=== SUPPLIED ENTRIES ===

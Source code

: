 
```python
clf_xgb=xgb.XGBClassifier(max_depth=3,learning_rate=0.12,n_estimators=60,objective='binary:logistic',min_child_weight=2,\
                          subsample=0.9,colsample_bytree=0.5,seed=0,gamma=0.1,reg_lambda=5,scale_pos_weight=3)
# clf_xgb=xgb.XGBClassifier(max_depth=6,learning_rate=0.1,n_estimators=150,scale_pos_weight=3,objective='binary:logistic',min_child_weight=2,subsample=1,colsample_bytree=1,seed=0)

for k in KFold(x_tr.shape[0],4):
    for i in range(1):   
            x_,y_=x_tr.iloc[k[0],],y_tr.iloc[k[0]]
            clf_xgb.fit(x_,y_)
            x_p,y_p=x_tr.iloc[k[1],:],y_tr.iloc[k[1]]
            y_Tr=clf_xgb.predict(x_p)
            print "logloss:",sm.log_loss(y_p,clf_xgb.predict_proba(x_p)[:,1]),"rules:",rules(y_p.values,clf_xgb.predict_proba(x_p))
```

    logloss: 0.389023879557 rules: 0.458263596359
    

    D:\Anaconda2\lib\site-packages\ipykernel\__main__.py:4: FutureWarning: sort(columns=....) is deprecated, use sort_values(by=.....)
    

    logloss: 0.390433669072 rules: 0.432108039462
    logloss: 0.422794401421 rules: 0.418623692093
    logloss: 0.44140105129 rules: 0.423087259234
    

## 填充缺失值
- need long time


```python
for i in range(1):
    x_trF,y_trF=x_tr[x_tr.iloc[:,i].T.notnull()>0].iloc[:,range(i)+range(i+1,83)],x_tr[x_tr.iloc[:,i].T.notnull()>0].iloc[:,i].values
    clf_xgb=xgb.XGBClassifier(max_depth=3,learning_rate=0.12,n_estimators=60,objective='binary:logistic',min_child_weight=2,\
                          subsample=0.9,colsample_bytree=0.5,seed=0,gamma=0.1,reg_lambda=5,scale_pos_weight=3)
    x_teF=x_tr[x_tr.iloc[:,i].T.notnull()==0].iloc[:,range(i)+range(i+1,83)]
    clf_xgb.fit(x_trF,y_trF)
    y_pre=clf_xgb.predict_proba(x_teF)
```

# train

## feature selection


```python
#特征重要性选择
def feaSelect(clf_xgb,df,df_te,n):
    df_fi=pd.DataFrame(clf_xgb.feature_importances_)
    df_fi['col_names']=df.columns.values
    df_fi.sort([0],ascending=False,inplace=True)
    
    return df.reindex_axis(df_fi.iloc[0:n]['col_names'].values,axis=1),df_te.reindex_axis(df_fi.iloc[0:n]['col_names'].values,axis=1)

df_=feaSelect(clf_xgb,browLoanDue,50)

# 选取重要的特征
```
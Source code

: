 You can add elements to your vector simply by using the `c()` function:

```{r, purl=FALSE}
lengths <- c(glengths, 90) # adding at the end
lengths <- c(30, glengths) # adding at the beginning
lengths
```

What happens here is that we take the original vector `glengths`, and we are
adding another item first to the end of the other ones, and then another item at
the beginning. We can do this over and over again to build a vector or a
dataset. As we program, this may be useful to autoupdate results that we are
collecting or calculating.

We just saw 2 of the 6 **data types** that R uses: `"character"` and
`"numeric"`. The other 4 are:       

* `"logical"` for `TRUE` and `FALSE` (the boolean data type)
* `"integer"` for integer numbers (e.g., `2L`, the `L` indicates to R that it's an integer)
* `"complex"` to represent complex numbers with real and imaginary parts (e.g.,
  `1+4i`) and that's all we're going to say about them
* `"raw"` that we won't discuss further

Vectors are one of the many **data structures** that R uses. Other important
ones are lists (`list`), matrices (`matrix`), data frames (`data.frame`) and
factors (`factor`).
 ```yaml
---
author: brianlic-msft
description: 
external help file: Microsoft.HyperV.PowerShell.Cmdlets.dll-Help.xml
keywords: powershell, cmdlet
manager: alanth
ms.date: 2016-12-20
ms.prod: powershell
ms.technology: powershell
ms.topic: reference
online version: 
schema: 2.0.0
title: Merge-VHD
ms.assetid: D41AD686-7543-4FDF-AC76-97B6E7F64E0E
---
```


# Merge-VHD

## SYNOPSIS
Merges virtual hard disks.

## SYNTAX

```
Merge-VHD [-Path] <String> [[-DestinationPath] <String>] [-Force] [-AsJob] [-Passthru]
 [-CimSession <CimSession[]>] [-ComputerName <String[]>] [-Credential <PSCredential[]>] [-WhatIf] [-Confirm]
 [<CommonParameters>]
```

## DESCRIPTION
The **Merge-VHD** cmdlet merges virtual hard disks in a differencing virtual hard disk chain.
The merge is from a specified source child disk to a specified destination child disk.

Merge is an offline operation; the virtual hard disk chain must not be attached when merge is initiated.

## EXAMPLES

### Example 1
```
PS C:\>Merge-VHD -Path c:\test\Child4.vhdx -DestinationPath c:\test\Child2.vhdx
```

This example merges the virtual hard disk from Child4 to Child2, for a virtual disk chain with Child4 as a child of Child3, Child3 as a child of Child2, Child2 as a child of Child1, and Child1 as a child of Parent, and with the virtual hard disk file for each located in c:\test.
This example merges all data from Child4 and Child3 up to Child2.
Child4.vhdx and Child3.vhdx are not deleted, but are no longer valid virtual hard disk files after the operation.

===

→ **TASK TO CARRY OUT**:
Repeat the material in full, exactly as it stands.

→ **ANSWER BOX**:
Source code

: 
```python
clf_xgb=xgb.XGBClassifier(max_depth=3,learning_rate=0.12,n_estimators=60,objective='binary:logistic',min_child_weight=2,\
                          subsample=0.9,colsample_bytree=0.5,seed=0,gamma=0.1,reg_lambda=5,scale_pos_weight=3)
# clf_xgb=xgb.XGBClassifier(max_depth=6,learning_rate=0.1,n_estimators=150,scale_pos_weight=3,objective='binary:logistic',min_child_weight=2,subsample=1,colsample_bytree=1,seed=0)

for k in KFold(x_tr.shape[0],4):
    for i in range(1):   
            x_,y_=x_tr.iloc[k[0],],y_tr.iloc[k[0]]
            clf_xgb.fit(x_,y_)
            x_p,y_p=x_tr.iloc[k[1],:],y_tr.iloc[k[1]]
            y_Tr=clf_xgb.predict(x_p)
            print "logloss:",sm.log_loss(y_p,clf_xgb.predict_proba(x_p)[:,1]),"rules:",rules(y_p.values,clf_xgb.predict_proba(x_p))
```

    logloss: 0.389023879557 rules: 0.458263596359
    

    D:\Anaconda2\lib\site-packages\ipykernel\__main__.py:4: FutureWarning: sort(columns=....) is deprecated, use sort_values(by=.....)
    

    logloss: 0.390433669072 rules: 0.432108039462
    logloss: 0.422794401421 rules: 0.418623692093
    logloss: 0.44140105129 rules: 0.423087259234
    

## 填充缺失值
- need long time


```python
for i in range(1):
    x_trF,y_trF=x_tr[x_tr.iloc[:,i].T.notnull()>0].iloc[:,range(i)+range(i+1,83)],x_tr[x_tr.iloc[:,i].T.notnull()>0].iloc[:,i].values
    clf_xgb=xgb.XGBClassifier(max_depth=3,learning_rate=0.12,n_estimators=60,objective='binary:logistic',min_child_weight=2,\
                          subsample=0.9,colsample_bytree=0.5,seed=0,gamma=0.1,reg_lambda=5,scale_pos_weight=3)
    x_teF=x_tr[x_tr.iloc[:,i].T.notnull()==0].iloc[:,range(i)+range(i+1,83)]
    clf_xgb.fit(x_trF,y_trF)
    y_pre=clf_xgb.predict_proba(x_teF)
```

# train

## feature selection


```python
#特征重要性选择
def feaSelect(clf_xgb,df,df_te,n):
    df_fi=pd.DataFrame(clf_xgb.feature_importances_)
    df_fi['col_names']=df.columns.values
    df_fi.sort([0],ascending=False,inplace=True)
    
    return df.reindex_axis(df_fi.iloc[0:n]['col_names'].values,axis=1),df_te.reindex_axis(df_fi.iloc[0:n]['col_names'].values,axis=1)

df_=feaSelect(clf_xgb,browLoanDue,50)

# 选取重要的特征
```
Source code

: You can add elements to your vector simply by using the `c()` function:

```{r, purl=FALSE}
lengths <- c(glengths, 90) # adding at the end
lengths <- c(30, glengths) # adding at the beginning
lengths
```

What happens here is that we take the original vector `glengths`, and we are
adding another item first to the end of the other ones, and then another item at
the beginning. We can do this over and over again to build a vector or a
dataset. As we program, this may be useful to autoupdate results that we are
collecting or calculating.

We just saw 2 of the 6 **data types** that R uses: `"character"` and
`"numeric"`. The other 4 are:       

* `"logical"` for `TRUE` and `FALSE` (the boolean data type)
* `"integer"` for integer numbers (e.g., `2L`, the `L` indicates to R that it's an integer)
* `"complex"` to represent complex numbers with real and imaginary parts (e.g.,
  `1+4i`) and that's all we're going to say about them
* `"raw"` that we won't discuss further

Vectors are one of the many **data structures** that R uses. Other important
ones are lists (`list`), matrices (`matrix`), data frames (`data.frame`) and
factors (`factor`).
 ```yaml
---
author: brianlic-msft
description: 
external help file: Microsoft.HyperV.PowerShell.Cmdlets.dll-Help.xml
keywords: powershell, cmdlet
manager: alanth
ms.date: 2016-12-20
ms.prod: powershell
ms.technology: powershell
ms.topic: reference
online version: 
schema: 2.0.0
title: Merge-VHD
ms.assetid: D41AD686-7543-4FDF-AC76-97B6E7F64E0E
---
```


# Merge-VHD

## SYNOPSIS
Merges virtual hard disks.

## SYNTAX

```
Merge-VHD [-Path] <String> [[-DestinationPath] <String>] [-Force] [-AsJob] [-Passthru]
 [-CimSession <CimSession[]>] [-ComputerName <String[]>] [-Credential <PSCredential[]>] [-WhatIf] [-Confirm]
 [<CommonParameters>]
```

## DESCRIPTION
The **Merge-VHD** cmdlet merges virtual hard disks in a differencing virtual hard disk chain.
The merge is from a specified source child disk to a specified destination child disk.

Merge is an offline operation; the virtual hard disk chain must not be attached when merge is initiated.

## EXAMPLES

### Example 1
```
PS C:\>Merge-VHD -Path c:\test\Child4.vhdx -DestinationPath c:\test\Child2.vhdx
```

This example merges the virtual hard disk from Child4 to Child2, for a virtual disk chain with Child4 as a child of Child3, Child3 as a child of Child2, Child2 as a child of Child1, and Child1 as a child of Parent, and with the virtual hard disk file for each located in c:\test.
This example merges all data from Child4 and Child3 up to Child2.
Child4.vhdx and Child3.vhdx are not deleted, but are no longer valid virtual hard disk files after the operation.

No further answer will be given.